Solution: Let \( u=\nu/\sqrt{S} \sim \mathcal{N}(0,1) \). Then \( \mathbb{P}(|\nu| < k\sqrt{S})=\mathbb{P}(|u| < k)=2\Phi(k)-1 \), where \( \Phi \) is the standard normal CDF.
13. Summary
We modeled outdoor terrain as a probabilistic elevation grid, derived closed-form Bayesian (1D Kalman) fusion per cell, introduced robust gating for outliers, and constructed a traversability map by extracting slope, roughness, and step features from the fused height field. These representations form the geometric bridge between raw 3D sensing and navigation costmaps in outdoor AMR.
14. References
- Pfaff, P., Triebel, R., & Burgard, W. (2007). An Efficient Extension to Elevation Maps for Outdoor Terrain Mapping and Loop Closing. The International Journal of Robotics Research, 26(2), 217–230.
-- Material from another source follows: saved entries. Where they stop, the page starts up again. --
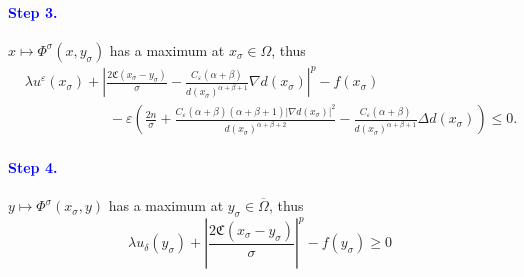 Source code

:\documentclass[11pt,reqno]{amsart}
\numberwithin{figure}{section}
\theoremstyle{plain}
\theoremstyle{remark}
\numberwithin{equation}{section}
\begin{document}
\paragraph{\textcolor{blue}{\textbf{Step 3.}}} $x\mapsto \Phi^\sigma(x,y_\sigma)$ has a maximum at $x_\sigma\in \Omega$, thus 
\begin{align*}
    &\lambda u^\varepsilon(x_\sigma) + \left|\frac{2\mathfrak{C}(x_\sigma-y_\sigma)}{\sigma} - \frac{C_\varepsilon(\alpha+\beta)}{d(x_\sigma)^{\alpha+\beta+1}}\nabla d(x_\sigma )\right|^p - f(x_\sigma)\\
    &\qquad\qquad\qquad -\varepsilon\left(\frac{2n}{\sigma} + \frac{C_\varepsilon(\alpha+\beta)(\alpha+\beta+1)|\nabla d(x_\sigma)|^2}{d(x_\sigma)^{\alpha+\beta+2}}-\frac{C_\varepsilon(\alpha+\beta)}{d(x_\sigma)^{\alpha+\beta+1}}\Delta d(x_\sigma)\right)  \leq 0.
\end{align*}
\paragraph{\textcolor{blue}{\textbf{Step 4.}}} $y\mapsto \Phi^\sigma(x_\sigma,y)$ has a maximum at $y_\sigma\in \overline{\Omega}$, thus 
\begin{equation*}
    \lambda u_\delta(y_\sigma) + \left|\frac{2\mathfrak{C}(x_\sigma-y_\sigma)}{\sigma}\right|^p - f(y_\sigma) \geq 0
\end{equation*}
\end{document}

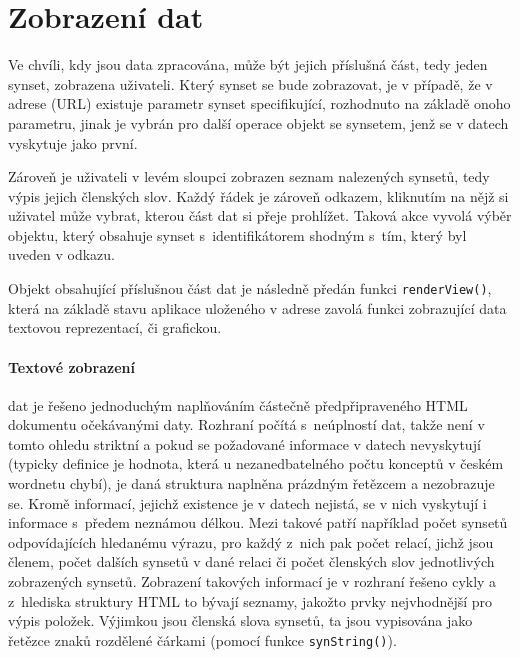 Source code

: \documentclass[a4paper, 11pt, oneside, showtrims]{book}
\begin{document}
			\section{Zobrazení dat}

				Ve chvíli, kdy jsou data zpracována, může být jejich příslušná část, tedy jeden synset, zobrazena uživateli. Který synset se bude zobrazovat, je v případě, že v adrese (URL) existuje parametr synset specifikující, rozhodnuto na základě onoho parametru, jinak je vybrán pro další operace objekt se synsetem, jenž se v datech vyskytuje jako první. 

				Zároveň je uživateli v levém sloupci zobrazen seznam nalezených synsetů, tedy výpis jejich členských slov. Každý řádek je zároveň odkazem, kliknutím na nějž si uživatel může vybrat, kterou část dat si přeje prohlížet. Taková akce vyvolá výběr objektu, který obsahuje synset s~identifikátorem shodným s~tím, který byl uveden v odkazu.

				Objekt obsahující příslušnou část dat je následně předán funkci \texttt{renderView()}, která na základě stavu aplikace uloženého v adrese zavolá funkci zobrazující data textovou reprezentací, či grafickou.

				\paragraph{Textové zobrazení} dat je řešeno jednoduchým naplňováním částečně předpřipraveného HTML dokumentu očekávanými daty. Rozhraní počítá s~neúplností dat, takže není v tomto ohledu striktní a pokud se požadované informace v datech nevyskytují (typicky definice je hodnota, která u nezanedbatelného počtu konceptů v českém wordnetu chybí), je daná struktura naplněna prázdným řetězcem a nezobrazuje se. Kromě informací, jejichž existence je v datech nejistá, se v nich vyskytují i informace s~předem neznámou délkou. Mezi takové patří například počet synsetů odpovídajících hledanému výrazu, pro každý z~nich pak počet relací, jichž jsou členem, počet dalších synsetů v dané relaci či počet členských slov jednotlivých zobrazených synsetů. Zobrazení takových informací je v rozhraní řešeno cykly a z~hlediska struktury HTML to bývají seznamy, jakožto prvky nejvhodnější pro výpis položek. Výjimkou jsou členská slova synsetů, ta jsou vypisována jako řetězce znaků rozdělené čárkami (pomocí funkce \texttt{synString()}).
\end{document}
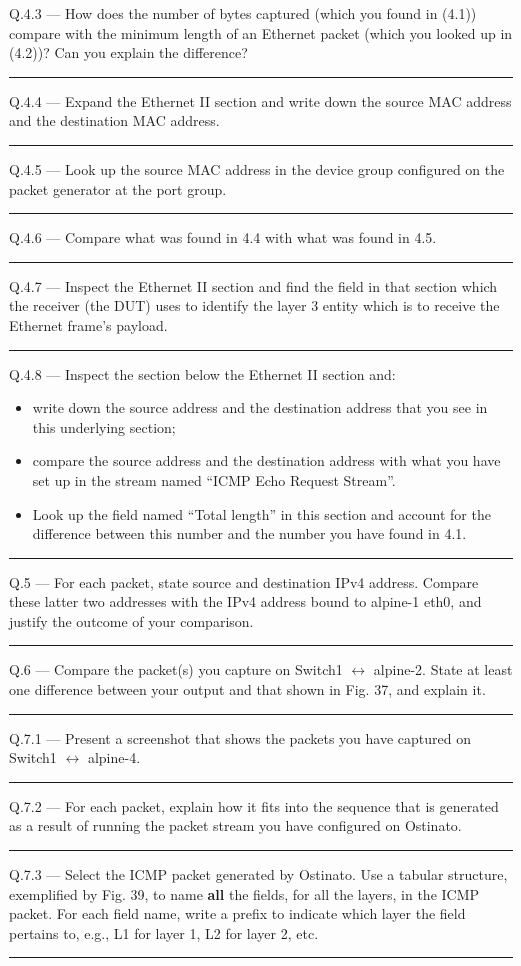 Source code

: \documentclass{article}
\newcommand\Que[2]{%
   \begin{samepage}
   \leavevmode\par
   \noindent
   Q.#1 --- #2\par\vspace{10pt}\hrule\vspace{10pt}
   \end{samepage}}
\begin{document}
\Que{4.3}{How does the number of bytes captured (which you found
in (4.1)) compare with the minimum length of an Ethernet packet
(which you looked up in (4.2))? Can you explain the difference?}

\Que{4.4}{Expand the Ethernet II section and write down the
source MAC address and the destination MAC address.}

\Que{4.5}{Look up the source MAC address in the device group
configured on the packet generator at the port group.}

\Que{4.6}{Compare what was found in 4.4 with what was found in
4.5.}

\Que{4.7}{Inspect the Ethernet II section and find the field in
that section which the receiver (the DUT) uses to identify the
layer 3 entity which is to receive the Ethernet frame's
payload.}

\Que{4.8}{Inspect the section below the Ethernet II section and:
\begin{itemize}
\item write down the source address and the destination address
   that you see in this underlying section;
\item compare the source address and the destination address
   with what you have set up in the stream named ``ICMP Echo
   Request Stream''.
\item Look up the field named ``Total length'' in this section
   and account for the difference between this number and the
   number you have found in 4.1.
\end{itemize}}


\Que{5}{For each packet, state source and destination IPv4
address. Compare these latter two addresses with the IPv4
address bound to alpine-1 eth0, and justify the outcome of your
comparison.}

\Que{6}{Compare the packet(s) you capture on Switch1
$\leftrightarrow$ alpine-2. State at least one difference
between your output and that shown in Fig. 37, and explain it.}


\Que{7.1}{Present a screenshot that shows the packets you have
captured on Switch1 $\leftrightarrow$ alpine-4.}


\Que{7.2}{For each packet, explain how it fits into the sequence that is generated as a result of running the
packet stream you have configured on Ostinato.}

\Que{7.3}{Select the ICMP packet generated by Ostinato. Use a
   tabular structure, exemplified by Fig. 39, to name
   \textbf{all} the fields, for all the layers, in the ICMP
   packet. For each field name, write a prefix to indicate which
layer the field pertains to, e.g., L1 for layer 1, L2 for layer
2, etc.}
\end{document}
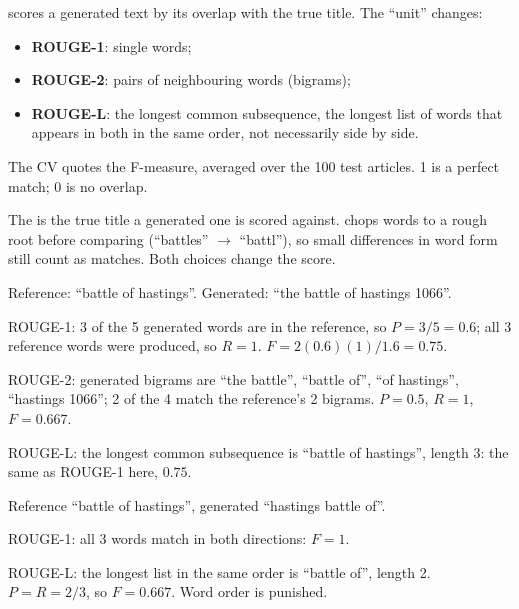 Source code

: \begin{definition}
 scores a generated text by its overlap with the true title. The ``unit'' changes:
\begin{itemize}
  \item \textbf{ROUGE-1}: single words;
  \item \textbf{ROUGE-2}: pairs of neighbouring words (bigrams);
  \item \textbf{ROUGE-L}: the longest common subsequence, the longest list of words that appears in both in the same order, not necessarily side by side.
\end{itemize}
The CV quotes the F-measure, averaged over the 100 test articles. 1 is a perfect match; 0 is no overlap.
\end{definition}

\begin{definition}
The  is the true title a generated one is scored against.  chops words to a rough root before comparing (``battles'' $\to$ ``battl''), so small differences in word form still count as matches. Both choices change the score.
\end{definition}

\begin{example}
Reference: ``battle of hastings''. Generated: ``the battle of hastings 1066''.
\begin{steps}
  \item ROUGE-1: 3 of the 5 generated words are in the reference, so $P = 3/5 = 0.6$; all 3 reference words were produced, so $R = 1$. $F = 2(0.6)(1)/1.6 = 0.75$.
  \item ROUGE-2: generated bigrams are ``the battle'', ``battle of'', ``of hastings'', ``hastings 1066''; 2 of the 4 match the reference's 2 bigrams. $P = 0.5$, $R = 1$, $F = 0.667$.
  \item ROUGE-L: the longest common subsequence is ``battle of hastings'', length 3: the same as ROUGE-1 here, $0.75$.
\end{steps}
\end{example}

\begin{example}
Reference ``battle of hastings'', generated ``hastings battle of''.
\begin{steps}
  \item ROUGE-1: all 3 words match in both directions: $F = 1$.
  \item ROUGE-L: the longest list in the same order is ``battle of'', length 2. $P = R = 2/3$, so $F = 0.667$. Word order is punished.
\end{steps}
\end{example}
- Fankhauser, P., Bloesch, M., Gehring, C., Hutter, M., & Siegwart, R. (2014). Robot-Centric Elevation Mapping with Uncertainty Estimates. In IEEE/RSJ International Conference on Intelligent Robots and Systems (IROS).
- Fankhauser, P., Bloesch, M., Hutter, M., & Siegwart, R. (2018). Probabilistic Terrain Mapping for Mobile Robots with Uncertain Localization. IEEE Robotics and Automation Letters, 3(4), 3019–3026.
- Papadakis, P. (2013). Terrain traversability analysis methods for unmanned ground vehicles: A survey. Engineering Applications of Artificial Intelligence, 26(4), 1373–1385.
- Howard, A., & Seraji, H. (2000). Real-Time Assessment of Terrain Traversability for Autonomous Rover Navigation. In IEEE/RSJ International Conference on Intelligent Robots and Systems (IROS).
- Vasudevan, S., Ramos, F., Nettleton, E., & Durrant-Whyte, H. (2009). Gaussian Process Modeling of Large Scale Terrain. In IEEE International Conference on Robotics and Automation (ICRA).